Creeping rocks, compiling data
Finnegan and Saffer used field observations from two creeping California landslides, one in the East Bay part of the Bay Area and the other in Humboldt County, to the north. In the East Bay site, Finnegan has been measuring the motion of the slide as well as the water pressure inside for eight years. The second dataset came from measurements taken in the 1980s by a different scientist.
How easily rocks can slide along weak surfaces, like a fault or landslide failure surface, depends on two factors — one is the coefficient of friction, which measures how much the material resists sliding. The other is effective normal stress, which is the balance between the pressure from the weight of overlying rocks and the pressure of water in the rocks’ pores. If water pressure increases, it reduces the effective normal stress, making it easier for rocks to slide — especially in the wet winter months. “Seasonal increases in water pressure from rainfall infiltrating into the ground tend to trigger landslide motion,” Finnegan says.
Although the above mathematical (and physical) terms may account for a landslide’s initial movement, the coefficient of friction also depends on the speed that the material is sliding. This necessitates a more complex framework known as a rate-and-state model — common in earthquake science — which describes the relationship between sliding speed and the coefficient of friction.
“Materials can be either ‘velocity strengthening,’ where they tend to resist acceleration because the coefficient of friction increases with sliding speed,” says Finnegan. “Or they can be ‘velocity weakening,’ in which case they tend to accelerate catastrophically because friction drops as speed increases.”
The relationship between friction and sliding speed is usually determined through controlled lab experiments, Finnegan explains. These simplified simulations lack the nuance of real-world situations — like an active fault that is dozens of kilometers below ground. But in the case of these two California landslides, Finnegan and Saffer were able to constrain all the parameters required to link friction to sliding velocity measurements using real-world data. GPS data tracked strain changes — how much the slide moved — while measurements of the landslides’ water pressure fluctuated on a daily basis.
Their field-derived estimates of friction matched laboratory experiments, suggesting that the friction of clay-rich materials may govern slow slip in landslides, as it is thought to do on tectonic faults, says Finnegan. “Landslides provide natural laboratories where models for fault friction can be tested.”
“This has been an idea that’s been in the literature theoretically,” says Roering. “But no one’s really demonstrated it with good field data. That’s what makes this study so compelling.”

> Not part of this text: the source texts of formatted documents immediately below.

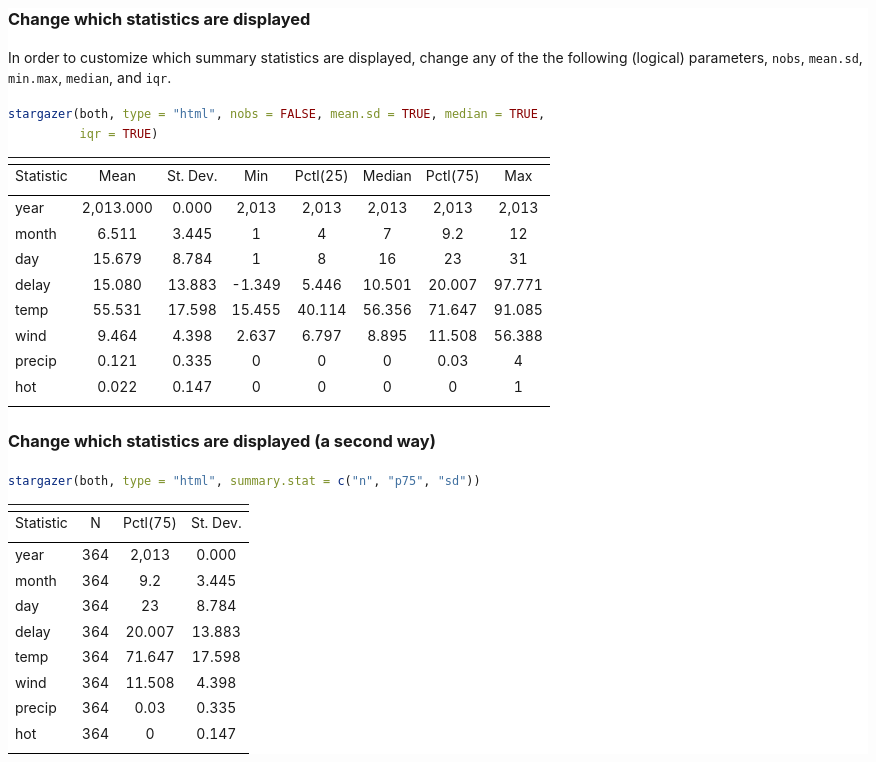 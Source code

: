 ### Change which statistics are displayed

In order to customize which summary statistics are displayed, change any of the
the following (logical) parameters, `nobs`, `mean.sd`, `min.max`, `median`, and
`iqr`. 


```r
stargazer(both, type = "html", nobs = FALSE, mean.sd = TRUE, median = TRUE,
          iqr = TRUE)
```


<table style="text-align:center"><tr><td colspan="8" style="border-bottom: 1px solid black"></td></tr><tr><td style="text-align:left">Statistic</td><td>Mean</td><td>St. Dev.</td><td>Min</td><td>Pctl(25)</td><td>Median</td><td>Pctl(75)</td><td>Max</td></tr>
<tr><td colspan="8" style="border-bottom: 1px solid black"></td></tr><tr><td style="text-align:left">year</td><td>2,013.000</td><td>0.000</td><td>2,013</td><td>2,013</td><td>2,013</td><td>2,013</td><td>2,013</td></tr>
<tr><td style="text-align:left">month</td><td>6.511</td><td>3.445</td><td>1</td><td>4</td><td>7</td><td>9.2</td><td>12</td></tr>
<tr><td style="text-align:left">day</td><td>15.679</td><td>8.784</td><td>1</td><td>8</td><td>16</td><td>23</td><td>31</td></tr>
<tr><td style="text-align:left">delay</td><td>15.080</td><td>13.883</td><td>-1.349</td><td>5.446</td><td>10.501</td><td>20.007</td><td>97.771</td></tr>
<tr><td style="text-align:left">temp</td><td>55.531</td><td>17.598</td><td>15.455</td><td>40.114</td><td>56.356</td><td>71.647</td><td>91.085</td></tr>
<tr><td style="text-align:left">wind</td><td>9.464</td><td>4.398</td><td>2.637</td><td>6.797</td><td>8.895</td><td>11.508</td><td>56.388</td></tr>
<tr><td style="text-align:left">precip</td><td>0.121</td><td>0.335</td><td>0</td><td>0</td><td>0</td><td>0.03</td><td>4</td></tr>
<tr><td style="text-align:left">hot</td><td>0.022</td><td>0.147</td><td>0</td><td>0</td><td>0</td><td>0</td><td>1</td></tr>
<tr><td colspan="8" style="border-bottom: 1px solid black"></td></tr></table>

### Change which statistics are displayed (a second way)


```r
stargazer(both, type = "html", summary.stat = c("n", "p75", "sd"))
```


<table style="text-align:center"><tr><td colspan="4" style="border-bottom: 1px solid black"></td></tr><tr><td style="text-align:left">Statistic</td><td>N</td><td>Pctl(75)</td><td>St. Dev.</td></tr>
<tr><td colspan="4" style="border-bottom: 1px solid black"></td></tr><tr><td style="text-align:left">year</td><td>364</td><td>2,013</td><td>0.000</td></tr>
<tr><td style="text-align:left">month</td><td>364</td><td>9.2</td><td>3.445</td></tr>
<tr><td style="text-align:left">day</td><td>364</td><td>23</td><td>8.784</td></tr>
<tr><td style="text-align:left">delay</td><td>364</td><td>20.007</td><td>13.883</td></tr>
<tr><td style="text-align:left">temp</td><td>364</td><td>71.647</td><td>17.598</td></tr>
<tr><td style="text-align:left">wind</td><td>364</td><td>11.508</td><td>4.398</td></tr>
<tr><td style="text-align:left">precip</td><td>364</td><td>0.03</td><td>0.335</td></tr>
<tr><td style="text-align:left">hot</td><td>364</td><td>0</td><td>0.147</td></tr>
<tr><td colspan="4" style="border-bottom: 1px solid black"></td></tr></table>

Keeping a watchful eye on future slides
The potential for both earthquakes and landslides put a wide swath of Californians at risk for danger and destruction from shifting rock and soil underneath their feet. Currently, the slow-moving slide occurring in Rancho Palos Verde is displacing residents and causing local authorities to shut off utilities. Governor Gavin Newsom has declared a state of emergency.
Both Finnegan and Saffer think that this study can be a first step toward better predicting landslide behavior by understanding the material properties of rocks involved in the slide — information that is readily available for many regions in which landslides occur. “We think that we could now look at what kinds of rocks landslides are in, and start to make generalized predictions about which landslides might be more likely to fail catastrophically, and which ones should have this kind of modulated creep,” Saffer says.

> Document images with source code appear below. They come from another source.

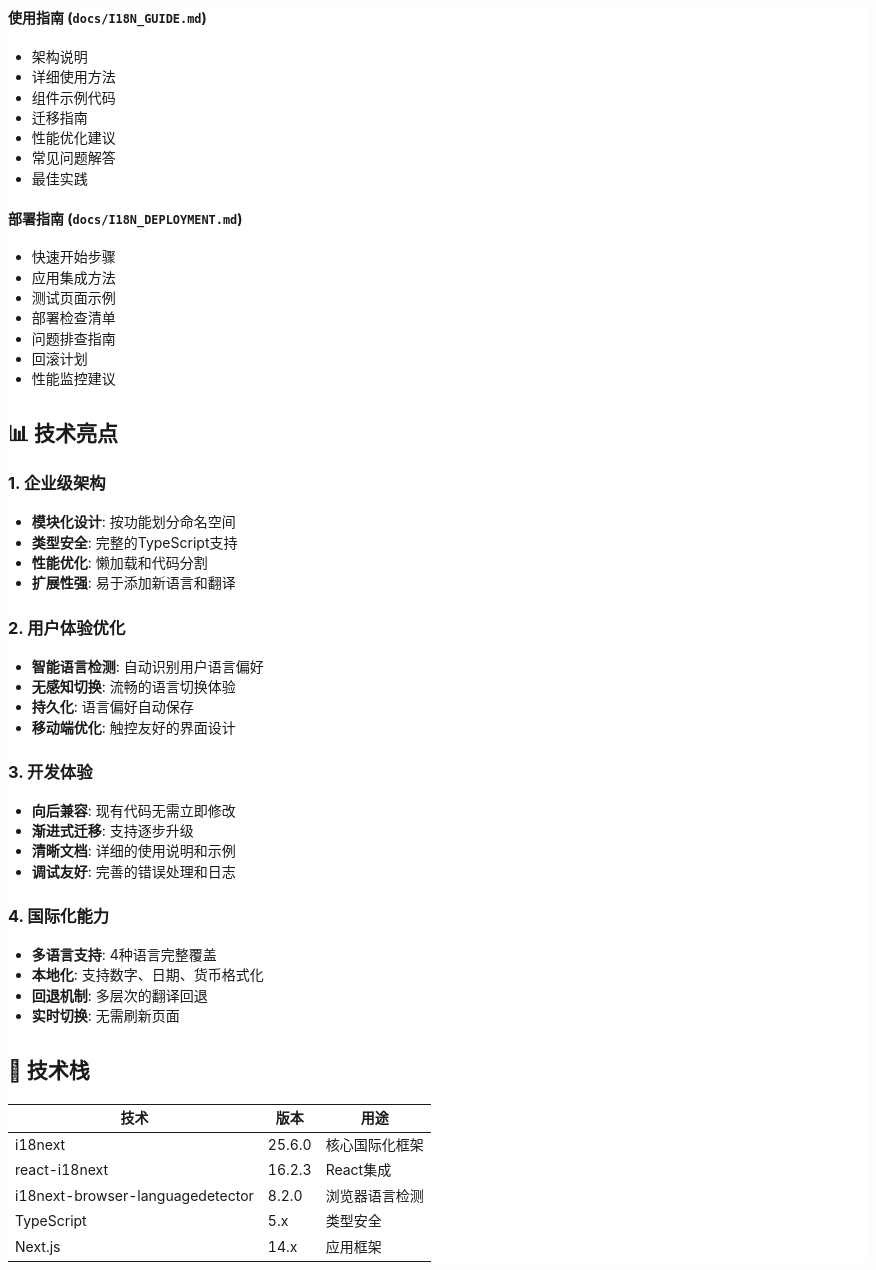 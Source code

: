 #### 使用指南 (`docs/I18N_GUIDE.md`)
- 架构说明
- 详细使用方法
- 组件示例代码
- 迁移指南
- 性能优化建议
- 常见问题解答
- 最佳实践

#### 部署指南 (`docs/I18N_DEPLOYMENT.md`)
- 快速开始步骤
- 应用集成方法
- 测试页面示例
- 部署检查清单
- 问题排查指南
- 回滚计划
- 性能监控建议

## 📊 技术亮点

### 1. 企业级架构
- **模块化设计**: 按功能划分命名空间
- **类型安全**: 完整的TypeScript支持
- **性能优化**: 懒加载和代码分割
- **扩展性强**: 易于添加新语言和翻译

### 2. 用户体验优化
- **智能语言检测**: 自动识别用户语言偏好
- **无感知切换**: 流畅的语言切换体验
- **持久化**: 语言偏好自动保存
- **移动端优化**: 触控友好的界面设计

### 3. 开发体验
- **向后兼容**: 现有代码无需立即修改
- **渐进式迁移**: 支持逐步升级
- **清晰文档**: 详细的使用说明和示例
- **调试友好**: 完善的错误处理和日志

### 4. 国际化能力
- **多语言支持**: 4种语言完整覆盖
- **本地化**: 支持数字、日期、货币格式化
- **回退机制**: 多层次的翻译回退
- **实时切换**: 无需刷新页面

## 🔧 技术栈

| 技术 | 版本 | 用途 |
|------|------|------|
| i18next | 25.6.0 | 核心国际化框架 |
| react-i18next | 16.2.3 | React集成 |
| i18next-browser-languagedetector | 8.2.0 | 浏览器语言检测 |
| TypeScript | 5.x | 类型安全 |
| Next.js | 14.x | 应用框架 |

This work provides an example of transferring lessons from one type of hazard to another, allowing scientists to work across disciplines to solve problems. And the study opens doors to learning more about the parallels between California’s dual hazards. “We started this by saying we could take the tectonic theories and bring them to landslides,” Saffer says. “But we think we could actually learn something in the other direction too.”